Matters are often beyond Clarissa's control, however. She has tried to order her life by marrying Richard Dalloway, but lately she has been near death, and lately the world has been torn by the Great War. Now both she and the world seem to be healing. The king and queen are in the palace and are giving a party tonight — just as Clarissa will be giving a party tonight. These should be happy moments — and some are — but Clarissa's joys cannot fend off certain unhappy thoughts — the intense feelings of hatred, for instance, that she has for Miss Kilman, her daughter's tutor.
Why Clarissa hates Miss Kilman is not entirely clear but already we can guess at a little: Clarissa was very ill and her daughter Elizabeth represents youth, the essence of aliveness, and the extension of Clarissa. Clarissa has never "possessed" Elizabeth, nor has Richard, but now, to Clarissa, it seems that Miss Kilman is devouring Elizabeth. This concept of owning, that was so odious about Peter's personality, has dangerously reasserted itself just when Mrs. Dalloway is growing old and the world is changing and she becoming a stranger to it.

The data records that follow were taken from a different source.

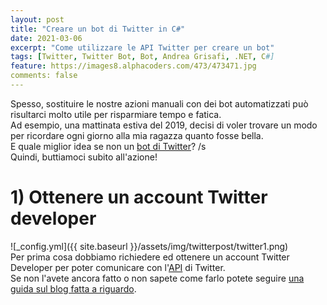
 ```yaml
---
layout: post
title: "Creare un bot di Twitter in C#"
date: 2021-03-06
excerpt: "Come utilizzare le API Twitter per creare un bot"
tags: [Twitter, Twitter Bot, Bot, Andrea Grisafi, .NET, C#]
feature: https://images8.alphacoders.com/473/473471.jpg
comments: false
---
```


Spesso, sostituire le nostre azioni manuali con dei bot automatizzati può risultarci molto utile per risparmiare tempo e fatica.   
Ad esempio, una mattinata estiva del 2019, decisi di voler trovare un modo per ricordare ogni giorno alla mia ragazza quanto fosse bella.  
E quale miglior idea se non un [bot di Twitter](https://twitter.com/sarabellxmbot)? /s  
Quindi, buttiamoci subito all'azione!

# 1) Ottenere un account Twitter developer
![_config.yml]({{ site.baseurl }}/assets/img/twitterpost/twitter1.png)  
Per prima cosa dobbiamo richiedere ed ottenere un account Twitter Developer per poter comunicare con l'[API](https://en.wikipedia.org/wiki/Application_programming_interface) di Twitter.  
Se non l'avete ancora fatto o non sapete come farlo potete seguire [una guida sul blog fatta a riguardo](https://andreagrisafi.it/CreareAccountTwitterDeveloper).
   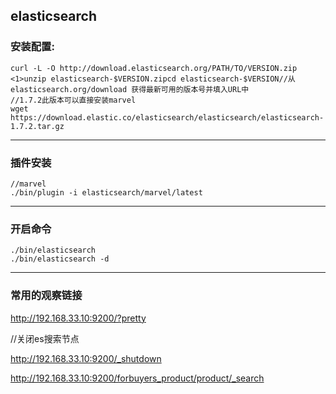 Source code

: ## elasticsearch
### 安装配置:
```shell
curl -L -O http://download.elasticsearch.org/PATH/TO/VERSION.zip <1>unzip elasticsearch-$VERSION.zipcd elasticsearch-$VERSION//从 elasticsearch.org/download 获得最新可用的版本号并填入URL中
//1.7.2此版本可以直接安装marvel
wget https://download.elastic.co/elasticsearch/elasticsearch/elasticsearch-1.7.2.tar.gz

```

------------

### 插件安装
```shell
//marvel
./bin/plugin -i elasticsearch/marvel/latest
```

------------

### 开启命令
```shell
./bin/elasticsearch
./bin/elasticsearch -d
```

------------

### 常用的观察链接
http://192.168.33.10:9200/?pretty

//关闭es搜索节点

http://192.168.33.10:9200/_shutdown

http://192.168.33.10:9200/forbuyers_product/product/_search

And so, worrying about Miss Kilman, though delighting in Bond Street, Mrs. Dalloway reaches the flower shop. It has been an unusual walk. This first scene is one of great contrasts — one of active sensual excitement but also of intermittent reflection. Mrs. Dalloway has walked through the noisy streets of London, entered a quiet park, re-emerged into the noise and color, and has slipped into a peaceful, sweet-smelling flower shop. She has thought about the present, about the past, and about the present again. The back-and-forth narrative, and this back-and-forth, in-and-out current of noise and quiet have suggested the rhythm of waves, their ebb and flow. Virginia Woolf is a remarkable architect: Clarissa has already mentioned that the day felt as though it carried the kiss of a wave; she has remembered the rising and falling of the rooks — very much like waves; Big Ben booms out hours one after another, irrevocably — very much like waves; life, she says, builds up, tumbles, then creates afresh — very much like waves. In this scene and throughout the novel the changes of time, the changes of scenes, and the motif of water — the sea and the waves — are all carefully synthesized.